京阪電鉄の電車内で昆虫の幼虫をばらまき乗客に迷惑をかけたとして、大阪府警は24日、会社員水田学容疑者(35)=兵庫県西宮市上大市2丁目=を威力業務妨害の疑いで現行犯逮捕した。枚方署によると、「足をばたつかせて驚く女性の姿を見たかった」と供述しているという。京阪電車では同様の被害が今月に入り、今回も含めて計19件起きており、同署は関連の有無も調べている。

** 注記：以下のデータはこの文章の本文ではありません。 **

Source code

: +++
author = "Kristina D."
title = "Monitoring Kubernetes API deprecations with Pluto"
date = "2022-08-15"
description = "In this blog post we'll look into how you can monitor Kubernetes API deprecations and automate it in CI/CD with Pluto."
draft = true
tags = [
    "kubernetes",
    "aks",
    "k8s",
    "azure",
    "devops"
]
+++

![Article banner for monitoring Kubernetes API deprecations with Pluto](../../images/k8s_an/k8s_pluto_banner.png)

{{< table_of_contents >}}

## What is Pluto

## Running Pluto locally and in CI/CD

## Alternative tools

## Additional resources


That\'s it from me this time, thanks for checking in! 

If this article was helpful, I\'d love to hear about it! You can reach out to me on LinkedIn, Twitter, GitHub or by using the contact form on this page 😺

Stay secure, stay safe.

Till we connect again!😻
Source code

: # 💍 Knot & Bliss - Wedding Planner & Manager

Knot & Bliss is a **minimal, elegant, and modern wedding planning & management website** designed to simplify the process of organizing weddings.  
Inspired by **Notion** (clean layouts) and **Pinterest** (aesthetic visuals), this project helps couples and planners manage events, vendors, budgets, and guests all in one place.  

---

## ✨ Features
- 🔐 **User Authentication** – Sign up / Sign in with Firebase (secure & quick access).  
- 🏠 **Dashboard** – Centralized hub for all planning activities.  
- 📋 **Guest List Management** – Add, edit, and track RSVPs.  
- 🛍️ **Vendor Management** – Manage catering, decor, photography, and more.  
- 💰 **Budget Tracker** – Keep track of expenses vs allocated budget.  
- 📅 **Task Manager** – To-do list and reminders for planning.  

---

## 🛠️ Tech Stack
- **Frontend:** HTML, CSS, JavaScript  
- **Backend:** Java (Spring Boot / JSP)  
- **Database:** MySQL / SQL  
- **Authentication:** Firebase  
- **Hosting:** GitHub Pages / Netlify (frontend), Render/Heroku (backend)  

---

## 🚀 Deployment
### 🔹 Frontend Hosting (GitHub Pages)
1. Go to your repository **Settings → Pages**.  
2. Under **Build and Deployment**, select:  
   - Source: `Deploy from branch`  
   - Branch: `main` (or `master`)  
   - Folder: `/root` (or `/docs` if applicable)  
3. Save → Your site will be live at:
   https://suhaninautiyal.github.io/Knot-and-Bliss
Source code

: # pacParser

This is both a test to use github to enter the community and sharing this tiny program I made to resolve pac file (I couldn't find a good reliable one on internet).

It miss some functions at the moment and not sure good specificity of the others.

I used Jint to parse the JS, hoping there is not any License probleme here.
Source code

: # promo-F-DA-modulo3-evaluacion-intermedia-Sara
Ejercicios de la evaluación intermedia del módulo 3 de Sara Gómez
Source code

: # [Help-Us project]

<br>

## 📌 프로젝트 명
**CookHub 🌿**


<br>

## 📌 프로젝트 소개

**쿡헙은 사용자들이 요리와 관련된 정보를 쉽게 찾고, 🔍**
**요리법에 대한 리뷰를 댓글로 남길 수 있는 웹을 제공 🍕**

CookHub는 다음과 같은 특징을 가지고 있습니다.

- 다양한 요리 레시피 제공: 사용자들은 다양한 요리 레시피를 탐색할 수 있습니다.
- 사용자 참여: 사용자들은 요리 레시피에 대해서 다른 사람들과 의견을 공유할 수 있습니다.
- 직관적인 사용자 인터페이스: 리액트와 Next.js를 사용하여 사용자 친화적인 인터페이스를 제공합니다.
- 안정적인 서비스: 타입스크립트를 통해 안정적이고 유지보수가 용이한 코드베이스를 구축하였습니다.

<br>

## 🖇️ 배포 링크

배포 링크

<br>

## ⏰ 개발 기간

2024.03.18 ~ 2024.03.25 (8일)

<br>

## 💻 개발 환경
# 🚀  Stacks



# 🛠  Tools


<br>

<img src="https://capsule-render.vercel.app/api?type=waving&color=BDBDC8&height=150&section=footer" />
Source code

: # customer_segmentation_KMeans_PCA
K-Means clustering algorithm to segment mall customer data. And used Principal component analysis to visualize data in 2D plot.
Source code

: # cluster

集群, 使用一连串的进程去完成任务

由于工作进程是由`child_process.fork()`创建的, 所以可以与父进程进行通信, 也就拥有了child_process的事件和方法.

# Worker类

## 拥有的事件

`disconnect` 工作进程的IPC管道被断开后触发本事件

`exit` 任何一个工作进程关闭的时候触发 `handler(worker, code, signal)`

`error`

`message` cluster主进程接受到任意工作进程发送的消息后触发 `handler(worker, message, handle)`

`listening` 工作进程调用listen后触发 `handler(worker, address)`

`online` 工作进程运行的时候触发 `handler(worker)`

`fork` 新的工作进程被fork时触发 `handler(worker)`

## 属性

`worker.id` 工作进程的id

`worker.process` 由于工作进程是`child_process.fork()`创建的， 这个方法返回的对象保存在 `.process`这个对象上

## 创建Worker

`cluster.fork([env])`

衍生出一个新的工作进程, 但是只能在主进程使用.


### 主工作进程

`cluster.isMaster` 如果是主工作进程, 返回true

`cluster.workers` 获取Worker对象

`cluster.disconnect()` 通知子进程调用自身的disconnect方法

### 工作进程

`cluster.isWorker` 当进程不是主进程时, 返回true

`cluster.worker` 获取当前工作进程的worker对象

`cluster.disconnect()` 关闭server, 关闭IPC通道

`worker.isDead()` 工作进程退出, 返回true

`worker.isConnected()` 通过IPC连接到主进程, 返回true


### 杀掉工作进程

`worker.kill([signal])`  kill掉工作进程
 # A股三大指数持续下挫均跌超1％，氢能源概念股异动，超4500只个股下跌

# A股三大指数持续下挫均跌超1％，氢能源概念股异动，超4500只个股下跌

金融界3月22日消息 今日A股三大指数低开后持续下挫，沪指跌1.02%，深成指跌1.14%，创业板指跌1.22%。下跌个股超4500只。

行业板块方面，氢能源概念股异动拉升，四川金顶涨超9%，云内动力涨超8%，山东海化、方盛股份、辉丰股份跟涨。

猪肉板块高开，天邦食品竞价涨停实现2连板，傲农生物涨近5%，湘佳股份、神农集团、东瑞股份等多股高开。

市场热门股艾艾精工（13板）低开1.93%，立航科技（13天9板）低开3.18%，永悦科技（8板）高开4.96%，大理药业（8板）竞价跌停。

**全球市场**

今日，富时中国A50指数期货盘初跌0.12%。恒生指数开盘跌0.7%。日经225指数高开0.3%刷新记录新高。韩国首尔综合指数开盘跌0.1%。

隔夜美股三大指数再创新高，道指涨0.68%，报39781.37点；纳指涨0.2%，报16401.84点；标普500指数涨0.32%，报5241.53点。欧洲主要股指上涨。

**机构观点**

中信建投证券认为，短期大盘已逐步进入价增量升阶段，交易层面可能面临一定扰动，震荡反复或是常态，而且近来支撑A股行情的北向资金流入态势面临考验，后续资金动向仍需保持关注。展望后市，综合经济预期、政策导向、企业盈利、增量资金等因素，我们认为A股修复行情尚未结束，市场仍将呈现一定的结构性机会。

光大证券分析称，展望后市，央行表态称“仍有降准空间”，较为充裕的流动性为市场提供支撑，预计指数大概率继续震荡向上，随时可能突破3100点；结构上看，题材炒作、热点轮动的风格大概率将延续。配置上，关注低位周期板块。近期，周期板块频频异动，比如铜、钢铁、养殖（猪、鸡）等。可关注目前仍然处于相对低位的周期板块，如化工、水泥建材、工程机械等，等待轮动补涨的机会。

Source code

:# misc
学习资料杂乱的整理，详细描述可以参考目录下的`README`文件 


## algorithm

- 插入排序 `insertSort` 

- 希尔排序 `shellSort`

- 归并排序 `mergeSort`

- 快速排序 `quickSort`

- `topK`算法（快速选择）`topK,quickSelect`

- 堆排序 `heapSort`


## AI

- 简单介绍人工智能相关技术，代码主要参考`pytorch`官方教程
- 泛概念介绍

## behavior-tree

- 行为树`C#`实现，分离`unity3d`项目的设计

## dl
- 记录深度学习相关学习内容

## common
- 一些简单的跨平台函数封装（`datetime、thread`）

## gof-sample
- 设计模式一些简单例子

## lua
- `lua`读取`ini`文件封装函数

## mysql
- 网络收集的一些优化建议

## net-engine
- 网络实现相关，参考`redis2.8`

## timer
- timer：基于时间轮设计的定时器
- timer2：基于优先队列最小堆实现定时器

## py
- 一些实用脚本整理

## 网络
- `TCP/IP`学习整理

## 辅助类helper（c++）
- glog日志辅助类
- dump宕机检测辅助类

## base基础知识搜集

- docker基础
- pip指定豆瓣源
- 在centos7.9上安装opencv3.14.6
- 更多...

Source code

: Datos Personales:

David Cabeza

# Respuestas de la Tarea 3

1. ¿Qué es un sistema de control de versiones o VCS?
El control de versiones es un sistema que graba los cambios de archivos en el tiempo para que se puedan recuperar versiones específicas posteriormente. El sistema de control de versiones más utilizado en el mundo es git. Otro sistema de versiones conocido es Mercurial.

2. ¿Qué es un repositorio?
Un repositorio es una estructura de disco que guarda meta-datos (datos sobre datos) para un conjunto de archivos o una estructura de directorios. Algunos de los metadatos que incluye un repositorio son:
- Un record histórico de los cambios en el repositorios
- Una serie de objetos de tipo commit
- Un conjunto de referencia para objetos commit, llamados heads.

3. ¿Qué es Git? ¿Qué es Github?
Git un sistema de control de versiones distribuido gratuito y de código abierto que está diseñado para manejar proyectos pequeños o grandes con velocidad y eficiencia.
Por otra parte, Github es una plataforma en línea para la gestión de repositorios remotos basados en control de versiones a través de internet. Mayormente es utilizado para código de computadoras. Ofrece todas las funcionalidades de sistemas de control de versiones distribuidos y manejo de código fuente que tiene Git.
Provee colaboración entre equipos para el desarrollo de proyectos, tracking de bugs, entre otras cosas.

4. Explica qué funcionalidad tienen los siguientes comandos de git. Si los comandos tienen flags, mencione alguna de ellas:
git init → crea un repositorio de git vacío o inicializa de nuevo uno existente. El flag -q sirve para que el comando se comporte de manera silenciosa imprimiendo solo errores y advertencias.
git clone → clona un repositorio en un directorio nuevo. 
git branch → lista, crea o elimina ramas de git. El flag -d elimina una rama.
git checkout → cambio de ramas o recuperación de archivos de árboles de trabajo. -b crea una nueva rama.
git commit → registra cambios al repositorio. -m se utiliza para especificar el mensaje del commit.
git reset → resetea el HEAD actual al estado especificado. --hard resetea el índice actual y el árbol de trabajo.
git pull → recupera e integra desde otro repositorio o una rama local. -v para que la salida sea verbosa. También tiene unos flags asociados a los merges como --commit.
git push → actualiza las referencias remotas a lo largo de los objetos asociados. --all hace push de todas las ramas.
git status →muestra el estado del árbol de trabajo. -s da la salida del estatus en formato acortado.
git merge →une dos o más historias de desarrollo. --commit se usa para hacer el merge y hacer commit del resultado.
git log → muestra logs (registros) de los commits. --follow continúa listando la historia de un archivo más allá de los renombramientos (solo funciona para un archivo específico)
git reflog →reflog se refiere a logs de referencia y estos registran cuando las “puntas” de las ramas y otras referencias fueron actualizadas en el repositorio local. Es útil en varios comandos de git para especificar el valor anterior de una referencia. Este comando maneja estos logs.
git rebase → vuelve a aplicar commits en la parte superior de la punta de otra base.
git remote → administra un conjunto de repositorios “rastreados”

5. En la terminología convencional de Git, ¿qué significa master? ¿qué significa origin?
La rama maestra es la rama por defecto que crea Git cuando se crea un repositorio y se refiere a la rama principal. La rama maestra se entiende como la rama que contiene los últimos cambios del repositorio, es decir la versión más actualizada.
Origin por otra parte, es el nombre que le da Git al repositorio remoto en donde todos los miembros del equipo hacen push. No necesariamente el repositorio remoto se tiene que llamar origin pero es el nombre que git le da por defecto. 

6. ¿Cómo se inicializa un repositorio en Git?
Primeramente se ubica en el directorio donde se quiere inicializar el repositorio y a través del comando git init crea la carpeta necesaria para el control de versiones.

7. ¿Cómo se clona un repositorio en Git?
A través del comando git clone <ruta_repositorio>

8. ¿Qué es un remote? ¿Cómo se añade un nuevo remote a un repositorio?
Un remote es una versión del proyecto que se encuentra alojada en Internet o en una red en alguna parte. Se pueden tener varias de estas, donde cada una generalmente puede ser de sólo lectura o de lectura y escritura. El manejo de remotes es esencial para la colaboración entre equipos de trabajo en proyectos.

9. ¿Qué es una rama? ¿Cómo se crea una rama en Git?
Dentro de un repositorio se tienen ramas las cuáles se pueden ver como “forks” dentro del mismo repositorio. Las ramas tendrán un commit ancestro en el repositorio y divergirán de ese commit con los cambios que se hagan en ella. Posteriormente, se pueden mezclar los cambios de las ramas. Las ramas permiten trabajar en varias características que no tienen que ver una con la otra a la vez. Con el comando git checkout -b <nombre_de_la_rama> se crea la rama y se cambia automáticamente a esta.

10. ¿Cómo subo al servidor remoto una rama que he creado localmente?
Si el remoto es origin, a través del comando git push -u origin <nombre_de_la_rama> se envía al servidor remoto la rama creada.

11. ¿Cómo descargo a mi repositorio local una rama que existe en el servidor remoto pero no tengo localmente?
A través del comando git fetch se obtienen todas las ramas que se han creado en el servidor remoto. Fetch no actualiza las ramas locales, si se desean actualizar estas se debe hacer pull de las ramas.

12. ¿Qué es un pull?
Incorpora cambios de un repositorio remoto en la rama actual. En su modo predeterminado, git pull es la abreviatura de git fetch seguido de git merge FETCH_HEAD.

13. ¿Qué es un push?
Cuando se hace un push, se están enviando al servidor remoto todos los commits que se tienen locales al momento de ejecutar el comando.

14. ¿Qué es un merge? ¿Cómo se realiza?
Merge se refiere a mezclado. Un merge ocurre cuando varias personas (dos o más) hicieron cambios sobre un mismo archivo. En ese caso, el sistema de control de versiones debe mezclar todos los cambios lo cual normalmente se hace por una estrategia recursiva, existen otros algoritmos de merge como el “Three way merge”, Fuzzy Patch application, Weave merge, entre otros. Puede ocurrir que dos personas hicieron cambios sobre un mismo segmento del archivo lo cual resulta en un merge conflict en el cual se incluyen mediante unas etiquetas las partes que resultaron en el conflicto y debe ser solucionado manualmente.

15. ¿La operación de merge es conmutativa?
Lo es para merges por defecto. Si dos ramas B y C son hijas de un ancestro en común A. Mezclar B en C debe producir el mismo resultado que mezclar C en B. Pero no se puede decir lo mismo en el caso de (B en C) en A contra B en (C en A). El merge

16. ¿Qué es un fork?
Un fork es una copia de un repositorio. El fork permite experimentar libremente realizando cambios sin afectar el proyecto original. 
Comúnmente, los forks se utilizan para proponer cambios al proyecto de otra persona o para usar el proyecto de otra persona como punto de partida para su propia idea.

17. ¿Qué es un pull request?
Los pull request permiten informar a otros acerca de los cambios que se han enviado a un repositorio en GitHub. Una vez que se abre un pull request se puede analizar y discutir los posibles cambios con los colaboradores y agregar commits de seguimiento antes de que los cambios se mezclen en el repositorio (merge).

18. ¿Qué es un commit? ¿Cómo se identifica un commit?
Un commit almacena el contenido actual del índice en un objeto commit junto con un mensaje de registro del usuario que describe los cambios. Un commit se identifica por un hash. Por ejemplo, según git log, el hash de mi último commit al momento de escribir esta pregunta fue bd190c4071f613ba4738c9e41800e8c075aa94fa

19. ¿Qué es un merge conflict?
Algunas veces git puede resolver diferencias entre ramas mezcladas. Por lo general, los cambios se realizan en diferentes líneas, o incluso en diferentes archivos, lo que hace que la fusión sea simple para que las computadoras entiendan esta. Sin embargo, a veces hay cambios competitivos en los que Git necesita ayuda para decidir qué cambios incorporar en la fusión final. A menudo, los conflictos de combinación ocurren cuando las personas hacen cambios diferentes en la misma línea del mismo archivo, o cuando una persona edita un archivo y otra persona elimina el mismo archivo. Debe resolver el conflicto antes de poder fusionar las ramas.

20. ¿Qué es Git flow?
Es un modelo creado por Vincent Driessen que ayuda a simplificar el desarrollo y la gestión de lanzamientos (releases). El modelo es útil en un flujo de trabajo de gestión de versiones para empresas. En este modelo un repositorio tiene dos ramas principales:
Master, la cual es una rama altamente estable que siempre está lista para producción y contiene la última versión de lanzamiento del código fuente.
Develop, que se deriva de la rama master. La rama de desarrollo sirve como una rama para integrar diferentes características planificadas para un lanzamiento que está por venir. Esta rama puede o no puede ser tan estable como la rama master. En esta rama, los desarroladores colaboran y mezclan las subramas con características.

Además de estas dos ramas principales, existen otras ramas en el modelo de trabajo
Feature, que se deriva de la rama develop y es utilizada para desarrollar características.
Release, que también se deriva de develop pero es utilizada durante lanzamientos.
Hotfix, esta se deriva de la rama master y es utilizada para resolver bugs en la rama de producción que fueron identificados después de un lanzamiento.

同署によると、水田容疑者は同日午前10時5分ごろ、大阪府寝屋川市内の京阪本線を走行中の中之島発出町柳行き臨時特急電車(8両編成)内で、釣りのエサなどに使われる幼虫「ミールワーム」約200匹をばらまいた疑いがある。ミールワームはゴミムシダマシ科の甲虫の幼虫で、まかれた幼虫は体長約2センチ、太さ2、3ミリ。座席下のすき間から、後ろの席にいた女性客の足元に向かってまいたという。ポケットやリュック内には、フィルムケースなどに入れた幼虫約3600匹を所持していたという。
同様の被害が相次いでいたため巡回中の京阪電鉄社員が、幼虫がいた座席付近から立ち去ろうとした水田容疑者を不審に思い呼び止めた。車内を警戒中の府警鉄道警察隊員に引き渡したところ、容疑を認めたという。